> [PROBLEM REQUIREMENTS]: Your reply should reproduce each line below exactly and carry none of the pictures.

══ MATERIAL TO PROCESS ══

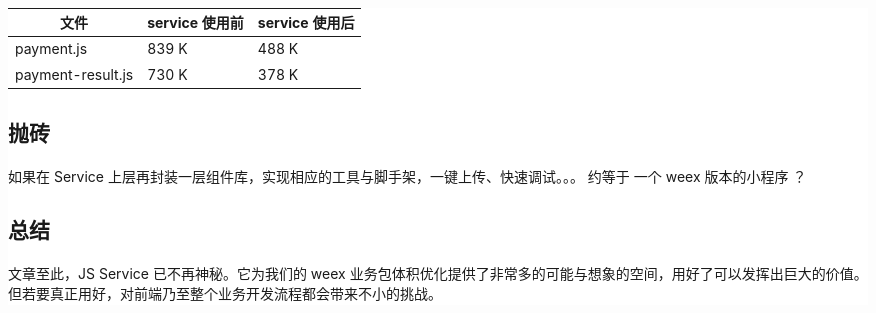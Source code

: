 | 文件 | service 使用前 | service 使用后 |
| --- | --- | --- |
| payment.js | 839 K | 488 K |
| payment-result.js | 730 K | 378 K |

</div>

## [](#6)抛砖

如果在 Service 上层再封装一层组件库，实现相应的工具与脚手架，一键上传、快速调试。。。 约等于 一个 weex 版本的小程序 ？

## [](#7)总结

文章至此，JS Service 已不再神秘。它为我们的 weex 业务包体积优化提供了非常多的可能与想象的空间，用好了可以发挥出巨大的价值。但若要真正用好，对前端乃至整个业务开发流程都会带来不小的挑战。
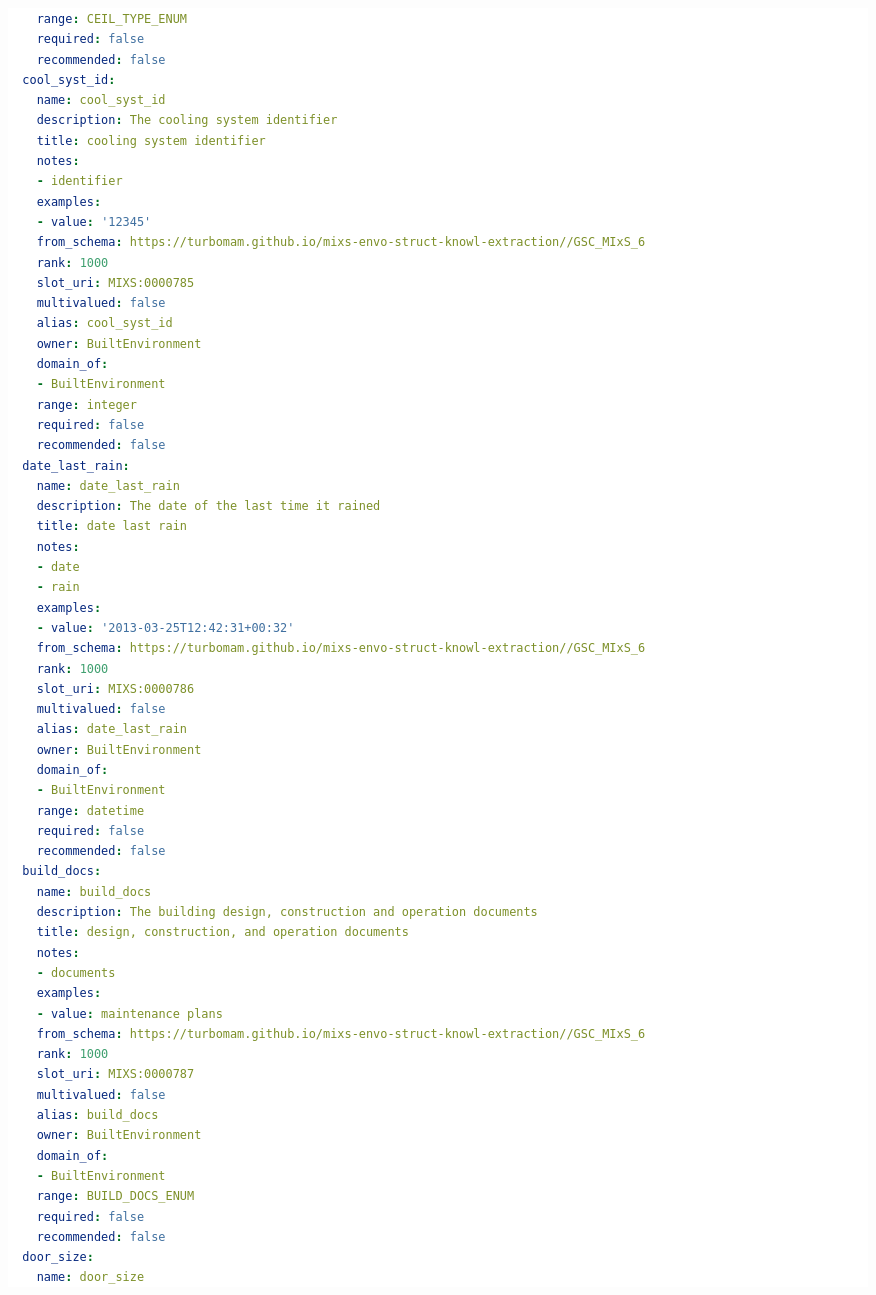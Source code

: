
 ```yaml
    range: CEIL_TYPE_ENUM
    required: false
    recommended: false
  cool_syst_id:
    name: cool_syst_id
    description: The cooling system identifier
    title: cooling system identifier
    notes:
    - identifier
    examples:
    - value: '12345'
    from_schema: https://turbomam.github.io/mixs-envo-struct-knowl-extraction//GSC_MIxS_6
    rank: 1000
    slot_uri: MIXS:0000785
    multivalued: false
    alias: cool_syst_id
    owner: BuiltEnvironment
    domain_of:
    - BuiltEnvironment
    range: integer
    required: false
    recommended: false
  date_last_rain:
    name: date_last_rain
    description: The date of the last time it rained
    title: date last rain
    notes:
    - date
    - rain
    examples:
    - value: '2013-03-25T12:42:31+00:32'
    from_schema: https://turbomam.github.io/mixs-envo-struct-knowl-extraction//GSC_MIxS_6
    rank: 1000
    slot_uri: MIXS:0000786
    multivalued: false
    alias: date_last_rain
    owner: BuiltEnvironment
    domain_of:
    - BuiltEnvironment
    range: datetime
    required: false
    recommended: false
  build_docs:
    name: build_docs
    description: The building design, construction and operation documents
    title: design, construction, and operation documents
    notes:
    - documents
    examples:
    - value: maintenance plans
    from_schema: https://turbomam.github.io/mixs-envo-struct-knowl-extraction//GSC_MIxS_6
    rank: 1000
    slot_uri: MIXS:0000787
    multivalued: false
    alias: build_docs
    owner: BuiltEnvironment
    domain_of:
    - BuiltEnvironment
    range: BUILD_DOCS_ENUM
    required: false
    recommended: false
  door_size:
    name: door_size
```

═══

> [ANSWER FOR THIS EXERCISE]:
Source code

: | 文件 | service 使用前 | service 使用后 |
| --- | --- | --- |
| payment.js | 839 K | 488 K |
| payment-result.js | 730 K | 378 K |

</div>

## [](#6)抛砖

如果在 Service 上层再封装一层组件库，实现相应的工具与脚手架，一键上传、快速调试。。。 约等于 一个 weex 版本的小程序 ？

## [](#7)总结

文章至此，JS Service 已不再神秘。它为我们的 weex 业务包体积优化提供了非常多的可能与想象的空间，用好了可以发挥出巨大的价值。但若要真正用好，对前端乃至整个业务开发流程都会带来不小的挑战。
Source code

:
 ```yaml
    range: CEIL_TYPE_ENUM
    required: false
    recommended: false
  cool_syst_id:
    name: cool_syst_id
    description: The cooling system identifier
    title: cooling system identifier
    notes:
    - identifier
    examples:
    - value: '12345'
    from_schema: https://turbomam.github.io/mixs-envo-struct-knowl-extraction//GSC_MIxS_6
    rank: 1000
    slot_uri: MIXS:0000785
    multivalued: false
    alias: cool_syst_id
    owner: BuiltEnvironment
    domain_of:
    - BuiltEnvironment
    range: integer
    required: false
    recommended: false
  date_last_rain:
    name: date_last_rain
    description: The date of the last time it rained
    title: date last rain
    notes:
    - date
    - rain
    examples:
    - value: '2013-03-25T12:42:31+00:32'
    from_schema: https://turbomam.github.io/mixs-envo-struct-knowl-extraction//GSC_MIxS_6
    rank: 1000
    slot_uri: MIXS:0000786
    multivalued: false
    alias: date_last_rain
    owner: BuiltEnvironment
    domain_of:
    - BuiltEnvironment
    range: datetime
    required: false
    recommended: false
  build_docs:
    name: build_docs
    description: The building design, construction and operation documents
    title: design, construction, and operation documents
    notes:
    - documents
    examples:
    - value: maintenance plans
    from_schema: https://turbomam.github.io/mixs-envo-struct-knowl-extraction//GSC_MIxS_6
    rank: 1000
    slot_uri: MIXS:0000787
    multivalued: false
    alias: build_docs
    owner: BuiltEnvironment
    domain_of:
    - BuiltEnvironment
    range: BUILD_DOCS_ENUM
    required: false
    recommended: false
  door_size:
    name: door_size
```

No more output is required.